The 2 deaths, due to acute liver failure, occurred in patients treated in Kazakhstan and Russia.
Editor's Note: This article was updated to reflect new information made available on the age of the patient's involved.
Two children with spinal muscular atrophy (SMA) have died after being treated with onasemnogene abeparvovec (Zolgensma; Novartis) from acute liver failure, a known safety risk of the therapy.1
Novartis has updated the FDA and other regulatory agencies in countries that Zolgensma is approved in, including Russia and Kazakhstan, where the deaths occurred. The company will also update the labeling of Zolgensma to include the deaths.
“While this is important safety information, it is not a new safety signal and we firmly believe in the overall favorable risk/benefit profile of Zolgensma, which to date has been used to treat more than 2300 patients worldwide across clinical trials, managed access programs, and in the commercial setting,” Novartis said in an emailed statement to BioPharma Dive.2
Zolgensma’s labeling includes the risk of liver injury and instructs clinicians to assess liver function before treatment and to manage liver enzyme counts with steroid treatment.

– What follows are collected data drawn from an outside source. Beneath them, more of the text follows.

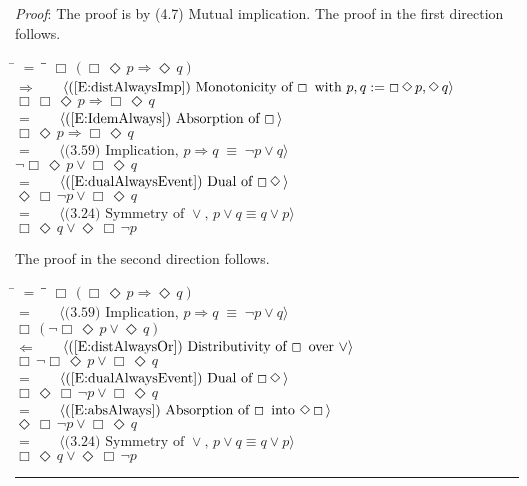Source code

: \documentclass[12pt, fleqn, leqno]{article}
\newcommand{\lgap}{2pt}                             %
\newcommand{\mymathindent}{24pt}                    %
\newcommand{\equivs}{\ensuremath{\;\equiv\;}}       %
\newcommand{\impl}{\ensuremath{\Rightarrow}}        %
\newcommand{\foll}{\ensuremath{\Leftarrow}}         %
\newcommand{\Event}{\Diamond\,}
\newcommand{\Always}{\Box\,}
\newcommand{\myqed}{\rule[-.23ex]{1.2ex}{2.0ex}}
\newcommand{\myqedtab}{\hspace{384pt}}              %
\newcommand{\Gll} {\langle}                         %
\newcommand{\Ggg} {\rangle}                         %
\newcommand{\Hint}[1]     {\ \ \ $\Gll              \mbox{#1} \Ggg$ }   %
\begin{document}
\emph{Proof}: The proof is by (4.7) Mutual implication.
The proof in the first direction follows.
\begin{tabbing}
\hspace{\mymathindent} \= $= \;$ \= \myqedtab \= \kill
  \> \>   $\Always (\Always\Event p \impl \Event q)$\\[\lgap]
  \> $\impl$  \>  \Hint{(\ref{E:distAlwaysImp}) Monotonicity of $\Always$ with $p,q := \Always\Event p, \Event q$}\\[\lgap]
  \> \>   $\Always\Always\Event p \impl \Always\Event q$\\[\lgap]
   \> $=$  \>  \Hint{(\ref{E:IdemAlways}) Absorption of $\Always$}\\[\lgap]
 \> \>   $\Always\Event p \impl \Always\Event q$\\[\lgap]
 \> $=$  \>  \Hint{(3.59) Implication, $p\impl q \equivs \neg p \lor q$}\\[\lgap]
 \> \>   $\neg\Always\Event p \lor \Always\Event q$\\[\lgap]
  \> $=$  \>  \Hint{(\ref{E:dualAlwaysEvent}) Dual of $\Always \Event$}\\[\lgap]
  \> \>   $\Event\Always\neg p \lor \Always\Event q$\\[\lgap]
 \> $=$  \>  \Hint{(3.24) Symmetry of $\lor$, $p\lor q \equiv q\lor p$}\\[\lgap]
  \> \>   $ \Always\Event q \lor \Event\Always\neg p $
\end{tabbing}
The proof in the second direction follows.
\begin{tabbing}
\hspace{\mymathindent} \= $= \;$ \= \myqedtab \= \kill
 \> \>   $\Always (\Always\Event p \impl \Event q)$\\[\lgap]
 \> $=$  \>  \Hint{(3.59) Implication, $p\impl q \equivs \neg p \lor q$}\\[\lgap]
 \> \>   $\Always (\neg\Always\Event p \lor \Event q)$\\[\lgap]
  \> $\foll$  \>  \Hint{(\ref{E:distAlwaysOr}) Distributivity of $\Always$ over $\lor$}\\[\lgap]
  \> \>   $\Always\neg\Always\Event p \lor \Always\Event q$\\[\lgap]
   \> $=$  \>  \Hint{(\ref{E:dualAlwaysEvent}) Dual of $\Always \Event$}\\[\lgap]
 \> \>   $\Always\Event\Always\neg p \lor \Always\Event q$\\[\lgap]
  \> $=$  \>  \Hint{(\ref{E:absAlways}) Absorption of $\Always$ into $\Event\Always$}\\[\lgap]
  \> \>   $\Event\Always\neg p \lor \Always\Event q$\\[\lgap]
 \> $=$  \>  \Hint{(3.24) Symmetry of $\lor$, $p\lor q \equiv q\lor p$}\\[\lgap]
  \> \>   $ \Always\Event q \lor \Event\Always\neg p $ \quad \myqed
\end{tabbing}
\end{document}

The 2 deaths occurred 5 to 6 weeks after the one-time infusion and 1 to 10 days after corticosteroid treatment was tapered, according to an initial report from Stat News.1
New information revealed by Novartis and reported by Bloomberg3 indicates that 1 patient was outside of the FDA-approved max age for treatment that is indicated in the US; however, the patient's age and weight were in alignment with the approved indication in the country of treatment. In the US, the FDA approved treatment with Zolgensma in patients under 2 years of age; the European Union approved it for patients weighing up to 21 kg, which in patients with SMA, can equate to a child up to 5 years old; and in Russia, there is no upward age limit in effect.
An FDA advisory committee meeting that took place last fall identified risks of adeno associated virus (AAV) gene therapies including, specifically, Zolgensma.2 The committee recommended caution, but nothing that would hinder gene therapy development.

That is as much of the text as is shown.